The Bob Ross Painting Club creates 'happy little trees' and other works of art to handle stress. 

By
Sarah Pruitt '95
February 27, 2020
The Bob Ross Painting Club gets down to business at their monthly gathering.

The Bob Ross Painting Club gets down to business at their monthly gathering.

It’s a chilly, overcast Sunday morning in February, and 20 students ring around two oval tables at Saltonstall House brunching on scrambled eggs, pancakes and bacon. The Shins song “New Slang” issues from a small stereo on the windowsill, filtering through the warm space and giving the dining room a relaxing, coffeehouse vibe.

Once everyone’s had a chance to make a dent in their plates, Principal Bill Rawson ‘71 P’08 offers a brief welcome. “You look like you’re ready to start painting,” he says.

The breakfast plates are quickly cleared, and students help a staff member strip the tables of their maroon tablecloths and spread grey plastic sheets over the smooth wood. To protect the Oriental rugs, they roll out brown paper under the chairs.

Then come the materials: small plastic bottles of water-based paint, black zippered cases equipped with different-sized brushes and a yellow sponge to dab with. Each student gets a plastic cup half-filled with water and a pristine (for now) canvas, the size of a piece of letter paper.

Anne Chen ‘22 distributes four laptops, and each group discusses which YouTube video they want to cue up. Within minutes, the same smiling face appears on all of their screens, surrounded by a fluffy corona of infamously permed brown hair. It is Bob Ross, the smooth-voiced landscape painter who hosted the PBS series The Joy of Painting for 11 years (1983-94) and more than 400 episodes.

“Who wants to be the designated pauser?” Anne says to her group. They’ve chosen a moody scene called “Days Gone By,” featuring a misty blue-background, pine trees and a weathered barn. Two other groups choose seascapes, in pastel and tropical shades. 

Though Ross died in 1995, he’s recently enjoyed a new wave of popularity, thanks to reruns on PBS, as well as heavy exposure on YouTube and Twitch, the Amazon-owned video game streaming site. When Twitch aired a 200-hour Bob Ross marathon back in 2015, more than 5 million people watched. His “happy little trees” outlook on life resonates across generations.

For her last birthday, Anne got the idea to throw a Bob Ross-themed birthday party. “But I didn’t want to pay for it,” Anne says. “So, I asked the school if I could borrow the Art Department’s paint and paint brushes. They said no, but they could buy me new ones if I opened it to the entire school.” About 25 people attended Anne’s birthday party, and some of them suggested she should form a club.

The idea was a hit. When club sign-up night rolled around in September, more than 270 students — about a quarter of the school’s student body — joined up.

“We realized we couldn’t provide pancakes and canvases for everyone sadly, so now we open it to the first 35 people who sign up every month,” Anne says. “It usually fills up within half an hour.”

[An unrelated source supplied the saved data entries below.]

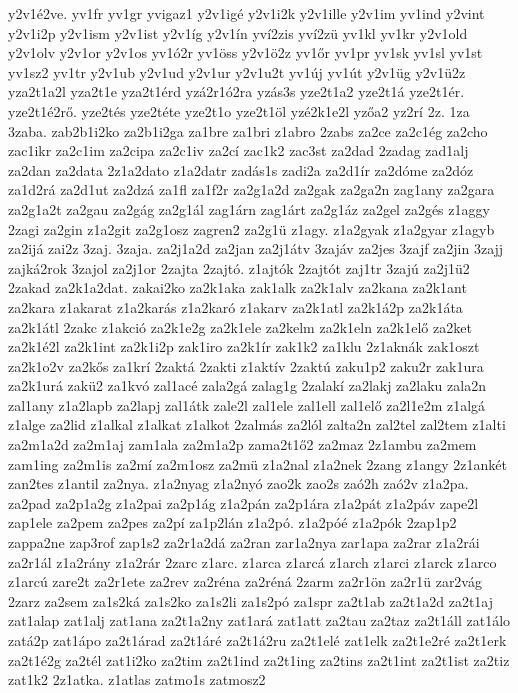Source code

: {y2v1é2ve.
yv1fr
yv1gr
yvigaz1
y2v1igé
y2v1i2k
y2v1ille
y2v1im
yv1ind
y2vint
y2v1i2p
y2v1ism
y2v1ist
y2v1íg
y2v1ín
yví2zis
yví2zü
yv1kl
yv1kr
y2v1old
y2v1olv
y2v1or
y2v1os
yv1ó2r
yv1öss
y2v1ö2z
yv1őr
yv1pr
yv1sk
yv1sl
yv1st
yv1sz2
yv1tr
y2v1ub
y2v1ud
y2v1ur
y2v1u2t
yv1új
yv1út
y2v1üg
y2v1ü2z
yza2t1a2l
yza2t1e
yza2t1érd
yzá2r1ó2ra
yzás3s
yze2t1a2
yze2t1á
yze2t1ér.
yze2t1é2rő.
yze2tés
yze2téte
yze2t1o
yze2t1öl
yzé2k1e2l
yzőa2
yz2rí
2z.
1za
3zaba.
zab2b1i2ko
za2b1i2ga
za1bre
za1bri
z1abro
2zabs
za2ce
za2c1ég
za2cho
zac1ikr
za2c1im
za2cipa
za2c1iv
za2cí
zac1k2
zac3st
za2dad
2zadag
zad1alj
za2dan
za2data
2z1a2dato
z1a2datr
zadás1s
zadi2a
za2d1ír
za2dóme
za2dóz
za1d2rá
za2d1ut
za2dzá
za1fl
za1f2r
za2g1a2d
za2gak
za2ga2n
zag1any
za2gara
za2g1a2t
za2gau
za2gág
za2g1ál
zag1árn
zag1árt
za2g1áz
za2gel
za2gés
z1aggy
2zagi
za2gin
z1a2git
za2g1osz
zagren2
za2g1ü
z1agy.
z1a2gyak
z1a2gyar
z1agyb
za2ijá
zai2z
3zaj.
3zaja.
za2j1a2d
za2jan
za2j1átv
3zajáv
za2jes
3zajf
za2jin
3zajj
zajká2rok
3zajol
za2j1or
2zajta
2zajtó.
z1ajtók
2zajtót
zaj1tr
3zajú
za2j1ü2
2zakad
za2k1a2dat.
zakai2ko
za2k1aka
zak1alk
za2k1alv
za2kana
za2k1ant
za2kara
z1akarat
z1a2karás
z1a2karó
z1akarv
za2k1atl
za2k1á2p
za2k1áta
za2k1átl
2zakc
z1akció
za2k1e2g
za2k1ele
za2kelm
za2k1eln
za2k1elő
za2ket
za2k1é2l
za2k1int
za2k1i2p
zak1iro
za2k1ír
zak1k2
za1klu
2z1aknák
zak1oszt
za2k1o2v
za2kős
za1krí
2zaktá
2zakti
z1aktív
2zaktú
zaku1p2
zaku2r
zak1ura
za2k1urá
zakü2
za1kvó
zal1acé
zala2gá
zalag1g
2zalakí
za2lakj
za2laku
zala2n
zal1any
z1a2lapb
za2lapj
zal1átk
zale2l
zal1ele
zal1ell
zal1elő
za2l1e2m
z1algá
z1alge
za2lid
z1alkal
z1alkat
z1alkot
2zalmás
za2lól
zalta2n
zal2tel
zal2tem
z1alti
za2m1a2d
za2m1aj
zam1ala
za2m1a2p
zama2t1ő2
za2maz
2z1ambu
za2mem
zam1ing
za2m1is
za2mí
za2m1osz
za2mü
z1a2nal
z1a2nek
2zang
z1angy
2z1ankét
zan2tes
z1antil
za2nya.
z1a2nyag
z1a2nyó
zao2k
zao2s
zaó2h
zaó2v
z1a2pa.
za2pad
za2p1a2g
z1a2pai
za2p1ág
z1a2pán
za2p1ára
z1a2pát
z1a2páv
zape2l
zap1ele
za2pem
za2pes
za2pí
za1p2lán
z1a2pó.
z1a2póé
z1a2pók
2zap1p2
zappa2ne
zap3rof
zap1s2
za2r1a2dá
za2ran
zar1a2nya
zar1apa
za2rar
z1a2rái
za2r1ál
z1a2rány
z1a2rár
2zarc
z1arc.
z1arca
z1arcá
z1arch
z1arci
z1arck
z1arco
z1arcú
zare2t
za2r1ete
za2rev
za2réna
za2réná
2zarm
za2r1ön
za2r1ü
zar2vág
2zarz
za2sem
za1s2ká
za1s2ko
za1s2li
za1s2pó
za1spr
za2t1ab
za2t1a2d
za2t1aj
zat1alap
zat1alj
zat1ana
za2t1a2ny
zat1ará
zat1att
za2tau
za2taz
za2t1áll
zat1álo
zatá2p
zat1ápo
za2t1árad
za2t1áré
za2t1á2ru
za2t1elé
zat1elk
za2t1e2ré
za2t1erk
za2t1é2g
za2tél
zat1i2ko
za2tim
za2t1ind
za2t1ing
za2tins
za2t1int
za2t1ist
za2tiz
zat1k2
2z1atka.
z1atlas
zatmo1s
zatmosz2
}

Regular meetings are held at Grill. When Anne posted sign-ups for this special meeting at the principal’s house, she refreshed the page and it was immediately full.

“I think people like it because it’s just so unlike the other clubs we do at Exeter,” Anne says. “It’s great for stress relief.”

The virtual Bob Ross instructs the students at Saltonstall House prepare their canvases by wetting them completely with their brushes. Just as they’ve chosen different videos, they take different approaches: Some prepare their paper-plate palettes carefully ahead of time, while others just start painting and go one color at a time. They pause the videos frequently, working on each section of their painting before moving on to the next.

“Look at your painting, decide where things should live and drop them in,” Ross says on the video. Of those famed “happy little trees,” he tells his pupils “they live right here in your brush. All you have to do is just sort of shake them out.”

All but one of the groups has the sound muted. Instead of listening to Ross’ dulcet instructions, they read the closed captions and chat, some bobbing their heads or singing along with a playlist — Bob Marley, Rusted Root, Jason Mraz, Queen.

As the morning continues, some of the students shed their hoodies in the warm room. Two boys compare their creations, holding the canvases up next to each other.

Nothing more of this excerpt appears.